Parental mortality transforms us all into bewildered children, and Gaskell intentionally blurs the line between make-believe ("bang, bang, you're dead") and real-life trauma. The faces of her recurring characters remain hidden, sometimes falling outside the frame altogether. In one image, a little girl hangs from a tree with her head thrown back, but it's unclear whether her expression is joyous or anguished.
Gaskell pushes the viewer off kilter by playing with the boundaries of her images, often abruptly truncating action while glorifying seemingly extraneous details (e.g. the pinkness of a cherry tree). She also defies viewers' expectation of receiving the camera's factual point of view by reversing some photographs' orientation.
The 10-minute black-and-white video "Erasers" is more straightforward.
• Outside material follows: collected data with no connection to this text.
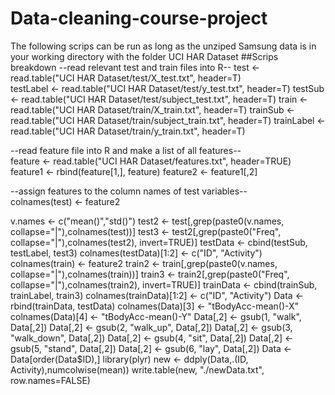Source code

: # Data-cleaning-course-project
The following scrips can be run as long as the unziped Samsung data is in your working directory with the folder UCI HAR Dataset
##Scrips breakdown
--read relevant test and train files into R-- 
test <- read.table("UCI HAR Dataset/test/X_test.txt", header=T)  
testLabel <- read.table("UCI HAR Dataset/test/y_test.txt", header=T) 
testSub <- read.table("UCI HAR Dataset/test/subject_test.txt", header=T) 
train <- read.table("UCI HAR Dataset/train/X_train.txt", header=T) 
trainSub <- read.table("UCI HAR Dataset/train/subject_train.txt", header=T) 
trainLabel <- read.table("UCI HAR Dataset/train/y_train.txt", header=T) 

--read feature file into R and make a list of all features--  
feature <- read.table("UCI HAR Dataset/features.txt", header=TRUE) 
feature1 <- rbind(feature[1,], feature) 
feature2 <- feature1[,2] 

--assign features to the column names of test variables--   
colnames(test) <- feature2 

<Extracts only the measurements on the mean and standard deviation of the test Data and adding subject ID and activity labels to the Data> 
v.names <- c("mean()","std()")
test2 <- test[,grep(paste0(v.names, collapse="|"),colnames(test))]
test3 <- test2[,grep(paste0("Freq", collapse="|"),colnames(test2), invert=TRUE)]
testData <- cbind(testSub, testLabel, test3)
colnames(testData)[1:2] <- c("ID", "Activity")

<assign features to the column names of test variables>  
colnames(train) <- feature2

<Extracts only the measurements on the mean and standard deviation of the train Data and adding subject ID and activity labels to the Data> 
train2 <- train[,grep(paste0(v.names, collapse="|"),colnames(train))]
train3 <- train2[,grep(paste0("Freq", collapse="|"),colnames(train2), invert=TRUE)]
trainData <- cbind(trainSub, trainLabel, train3)
colnames(trainData)[1:2] <- c("ID", "Activity")

<merge test and train Data and clean column names>
Data <- rbind(trainData, testData)
colnames(Data)[3] <- "tBodyAcc-mean()-X"
colnames(Data)[4] <- "tBodyAcc-mean()-Y"

<Uses descriptive activity names to name the activities in the data set and sort data by ID>
Data[,2] <- gsub(1, "walk", Data[,2])
Data[,2] <- gsub(2, "walk_up", Data[,2])
Data[,2] <- gsub(3, "walk_down", Data[,2])
Data[,2] <- gsub(4, "sit", Data[,2])
Data[,2] <- gsub(5, "stand", Data[,2])
Data[,2] <- gsub(6, "lay", Data[,2])
Data <- Data[order(Data$ID),]


<creates a  tidy data set with the average of each variable for each activity and each subject>
library(plyr)
new <- ddply(Data,.(ID, Activity),numcolwise(mean))
write.table(new, "./newData.txt", row.names=FALSE)
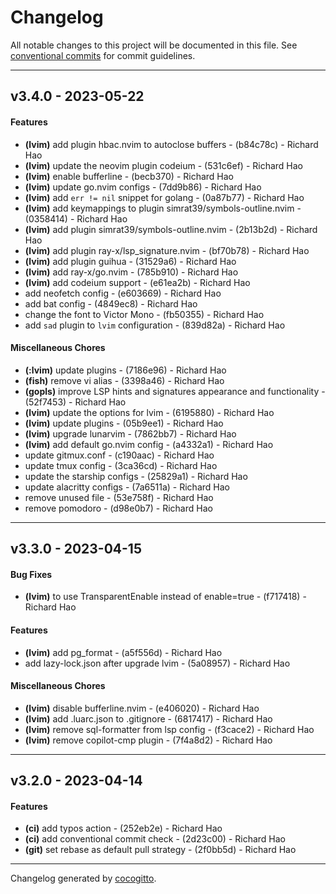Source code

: # Changelog
All notable changes to this project will be documented in this file. See [conventional commits](https://www.conventionalcommits.org/) for commit guidelines.

- - -
## v3.4.0 - 2023-05-22
#### Features
- **(lvim)** add plugin hbac.nvim to autoclose buffers - (b84c78c) - Richard Hao
- **(lvim)** update the neovim plugin codeium - (531c6ef) - Richard Hao
- **(lvim)** enable bufferline - (becb370) - Richard Hao
- **(lvim)** update go.nvim configs - (7dd9b86) - Richard Hao
- **(lvim)** add `err != nil` snippet for golang - (0a87b77) - Richard Hao
- **(lvim)** add keymappings to plugin simrat39/symbols-outline.nvim - (0358414) - Richard Hao
- **(lvim)** add plugin simrat39/symbols-outline.nvim - (2b13b2d) - Richard Hao
- **(lvim)** add plugin ray-x/lsp_signature.nvim - (bf70b78) - Richard Hao
- **(lvim)** add plugin guihua - (31529a6) - Richard Hao
- **(lvim)** add ray-x/go.nvim - (785b910) - Richard Hao
- **(lvim)** add codeium support - (e61ea2b) - Richard Hao
- add neofetch config - (e603669) - Richard Hao
- add bat config - (4849ec8) - Richard Hao
- change the font to Victor Mono - (fb50355) - Richard Hao
- add `sad` plugin to `lvim` configuration - (839d82a) - Richard Hao
#### Miscellaneous Chores
- **(:lvim)** update plugins - (7186e96) - Richard Hao
- **(fish)** remove vi alias - (3398a46) - Richard Hao
- **(gopls)** improve LSP hints and signatures appearance and functionality - (52f7453) - Richard Hao
- **(lvim)** update the options for lvim - (6195880) - Richard Hao
- **(lvim)** update plugins - (05b9ee1) - Richard Hao
- **(lvim)** upgrade lunarvim - (7862bb7) - Richard Hao
- **(lvim)** add default go.nvim config - (a4332a1) - Richard Hao
- update gitmux.conf - (c190aac) - Richard Hao
- update tmux config - (3ca36cd) - Richard Hao
- update the starship configs - (25829a1) - Richard Hao
- update alacritty configs - (7a6511a) - Richard Hao
- remove unused file - (53e758f) - Richard Hao
- remove pomodoro - (d98e0b7) - Richard Hao

- - -

## v3.3.0 - 2023-04-15
#### Bug Fixes
- **(lvim)** to use TransparentEnable instead of enable=true - (f717418) - Richard Hao
#### Features
- **(lvim)** add pg_format - (a5f556d) - Richard Hao
- add lazy-lock.json after upgrade lvim - (5a08957) - Richard Hao
#### Miscellaneous Chores
- **(lvim)** disable bufferline.nvim - (e406020) - Richard Hao
- **(lvim)** add .luarc.json to .gitignore - (6817417) - Richard Hao
- **(lvim)** remove sql-formatter from lsp config - (f3cace2) - Richard Hao
- **(lvim)** remove copilot-cmp plugin - (7f4a8d2) - Richard Hao

- - -

## v3.2.0 - 2023-04-14
#### Features
- **(ci)** add typos action - (252eb2e) - Richard Hao
- **(ci)** add conventional commit check - (2d23c00) - Richard Hao
- **(git)** set rebase as default pull strategy - (2f0bb5d) - Richard Hao

- - -

Changelog generated by [cocogitto](https://github.com/cocogitto/cocogitto).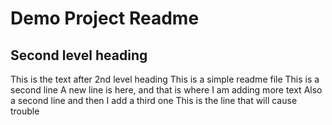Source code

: # Demo Project Readme
## Second level heading
This is the text after 2nd level heading
This is a simple readme file
This is a second line
A new line is here, and that is where I am adding more text
Also a second line
and then I add a third one
This is the line that will cause trouble
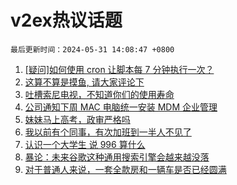 # v2ex热议话题

`最后更新时间：2024-05-31 14:08:47 +0800`

1. [[疑问]如何使用 cron 让脚本每 7 分钟执行一次？](https://www.v2ex.com/t/1045433)
1. [这算不算是摸鱼, 请大家评论下](https://www.v2ex.com/t/1045589)
1. [吐槽索尼电视，不知道你们的使用寿命](https://www.v2ex.com/t/1045466)
1. [公司通知下周 MAC 电脑统一安装 MDM 企业管理](https://www.v2ex.com/t/1045490)
1. [妹妹马上高考，政审严格吗](https://www.v2ex.com/t/1045576)
1. [我以前有个同事，有次加班到一半人不见了](https://www.v2ex.com/t/1045477)
1. [认识一个大学生 说 996 算什么](https://www.v2ex.com/t/1045604)
1. [暴论：未来谷歌这种通用搜索引擎会越来越没落](https://www.v2ex.com/t/1045600)
1. [对于普通人来说，一套全款房和一辆车是否已经圆满](https://www.v2ex.com/t/1045386)


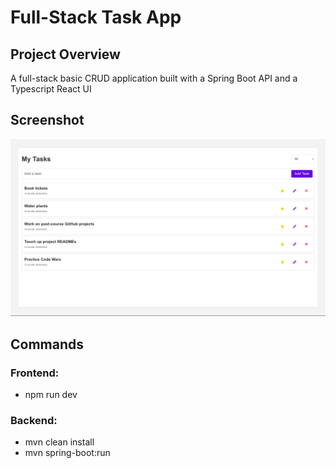 # Full-Stack Task App

## Project Overview
A full-stack basic CRUD application built with a Spring Boot API and a Typescript React UI


## Screenshot
![Project Screenshot](project-screenshot.png)




## Commands

### Frontend:
- npm run dev

### Backend:
- mvn clean install
- mvn spring-boot:run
In a variation on the game of "gossip," a series of 12-year-old girls face the camera to recount the accident that killed Gaskell's mother when Gaskell herself was 12. Some narrate the event as if it happened to them, while others remain detached, speaking in the second- or third-person. Several are exquisitely explicit– for example, recalling ashes in a carpet– while others' fudge and fabricate details.
Gaskell's work, at once tender and violent, playful and somber, crisp and hazy, uncovers the way we each lovingly lie to ourselves in order to live with the past.